> [TASK OBJECTIVE]: Once the line containing "blade, under **Essentials**.</span></span>" is found in the entries below, restate it and each following line word for word, stopping after the line containing "[configure02]: ./media/web-sites-configure/configure02.png".
DATASET RECORDS below:
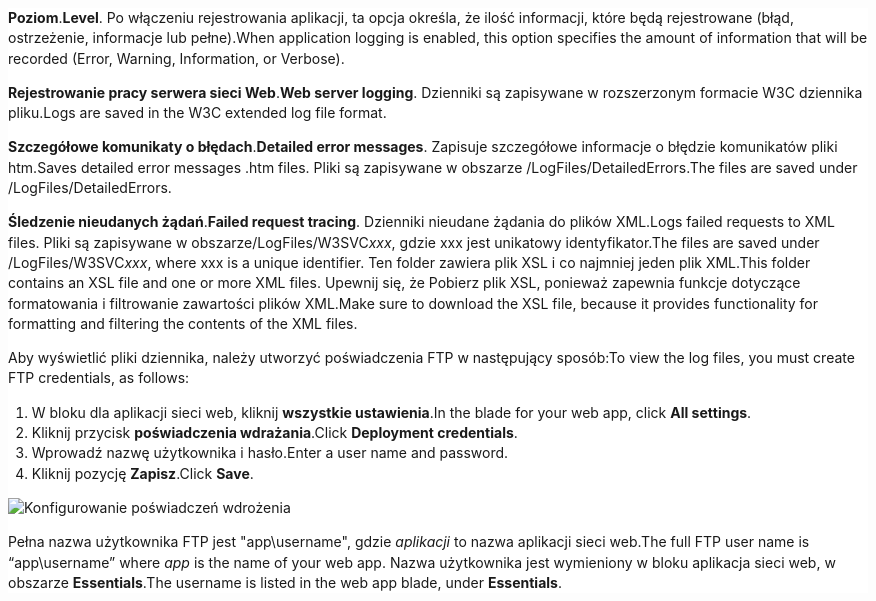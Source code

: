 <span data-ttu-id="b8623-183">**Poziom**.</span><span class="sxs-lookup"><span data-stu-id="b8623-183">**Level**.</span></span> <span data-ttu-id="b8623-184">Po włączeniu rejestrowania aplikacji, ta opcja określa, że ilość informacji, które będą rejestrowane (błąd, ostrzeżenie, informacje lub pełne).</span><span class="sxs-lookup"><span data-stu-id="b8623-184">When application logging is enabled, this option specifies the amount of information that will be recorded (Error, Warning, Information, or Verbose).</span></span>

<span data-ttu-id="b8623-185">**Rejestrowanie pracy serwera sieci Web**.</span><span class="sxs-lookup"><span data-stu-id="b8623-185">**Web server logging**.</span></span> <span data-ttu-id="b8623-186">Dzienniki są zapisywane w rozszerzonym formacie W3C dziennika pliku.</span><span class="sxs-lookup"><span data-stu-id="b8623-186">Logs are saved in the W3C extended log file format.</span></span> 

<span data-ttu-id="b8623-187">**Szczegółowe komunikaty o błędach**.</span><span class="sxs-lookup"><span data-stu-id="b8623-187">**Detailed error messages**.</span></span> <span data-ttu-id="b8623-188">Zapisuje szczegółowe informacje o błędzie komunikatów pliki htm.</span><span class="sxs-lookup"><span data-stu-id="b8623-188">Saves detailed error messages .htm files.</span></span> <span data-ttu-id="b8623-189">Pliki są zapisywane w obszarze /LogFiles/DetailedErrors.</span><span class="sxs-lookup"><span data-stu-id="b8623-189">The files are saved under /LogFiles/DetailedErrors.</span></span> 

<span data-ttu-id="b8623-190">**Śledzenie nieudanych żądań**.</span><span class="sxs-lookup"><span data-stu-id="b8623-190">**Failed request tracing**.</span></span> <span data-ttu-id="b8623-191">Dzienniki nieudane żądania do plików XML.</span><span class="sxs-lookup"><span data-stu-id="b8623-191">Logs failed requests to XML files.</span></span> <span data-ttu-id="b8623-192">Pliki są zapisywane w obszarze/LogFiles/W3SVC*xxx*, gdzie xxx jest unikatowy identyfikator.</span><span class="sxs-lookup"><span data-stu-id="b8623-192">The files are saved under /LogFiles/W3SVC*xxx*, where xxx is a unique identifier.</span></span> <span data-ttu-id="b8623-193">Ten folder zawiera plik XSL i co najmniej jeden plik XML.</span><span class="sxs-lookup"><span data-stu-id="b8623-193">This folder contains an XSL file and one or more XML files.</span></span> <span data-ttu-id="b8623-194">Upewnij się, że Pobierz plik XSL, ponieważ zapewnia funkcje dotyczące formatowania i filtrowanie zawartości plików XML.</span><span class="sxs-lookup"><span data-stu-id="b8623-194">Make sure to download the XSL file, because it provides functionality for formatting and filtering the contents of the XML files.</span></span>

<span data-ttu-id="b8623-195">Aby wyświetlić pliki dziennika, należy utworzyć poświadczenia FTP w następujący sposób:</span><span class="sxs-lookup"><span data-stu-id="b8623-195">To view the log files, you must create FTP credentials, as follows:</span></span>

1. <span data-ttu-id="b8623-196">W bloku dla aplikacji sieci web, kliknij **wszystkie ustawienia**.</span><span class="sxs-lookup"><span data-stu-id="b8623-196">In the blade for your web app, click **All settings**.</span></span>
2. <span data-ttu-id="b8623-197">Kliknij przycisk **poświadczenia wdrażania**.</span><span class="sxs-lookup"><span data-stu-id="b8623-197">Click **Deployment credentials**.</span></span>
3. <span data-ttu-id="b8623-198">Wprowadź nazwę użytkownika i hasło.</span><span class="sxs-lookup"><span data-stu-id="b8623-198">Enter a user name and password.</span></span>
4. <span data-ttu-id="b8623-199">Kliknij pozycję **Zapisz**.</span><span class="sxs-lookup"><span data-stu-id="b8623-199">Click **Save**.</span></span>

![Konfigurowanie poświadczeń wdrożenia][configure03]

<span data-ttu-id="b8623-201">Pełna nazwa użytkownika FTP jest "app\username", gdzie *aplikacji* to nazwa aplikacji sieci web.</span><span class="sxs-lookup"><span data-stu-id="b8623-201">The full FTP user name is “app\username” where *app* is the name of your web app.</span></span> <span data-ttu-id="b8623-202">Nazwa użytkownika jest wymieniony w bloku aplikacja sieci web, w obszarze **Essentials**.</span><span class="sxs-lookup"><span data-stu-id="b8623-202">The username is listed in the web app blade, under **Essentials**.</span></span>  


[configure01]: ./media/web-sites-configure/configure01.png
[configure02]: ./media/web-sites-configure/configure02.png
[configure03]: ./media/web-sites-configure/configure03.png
End of DATASET RECORDS.
> [OUTPUT]:
<span data-ttu-id="b8623-201">Pełna nazwa użytkownika FTP jest "app\username", gdzie *aplikacji* to nazwa aplikacji sieci web.</span><span class="sxs-lookup"><span data-stu-id="b8623-201">The full FTP user name is “app\username” where *app* is the name of your web app.</span></span> <span data-ttu-id="b8623-202">Nazwa użytkownika jest wymieniony w bloku aplikacja sieci web, w obszarze **Essentials**.</span><span class="sxs-lookup"><span data-stu-id="b8623-202">The username is listed in the web app blade, under **Essentials**.</span></span>  


[configure01]: ./media/web-sites-configure/configure01.png
[configure02]: ./media/web-sites-configure/configure02.png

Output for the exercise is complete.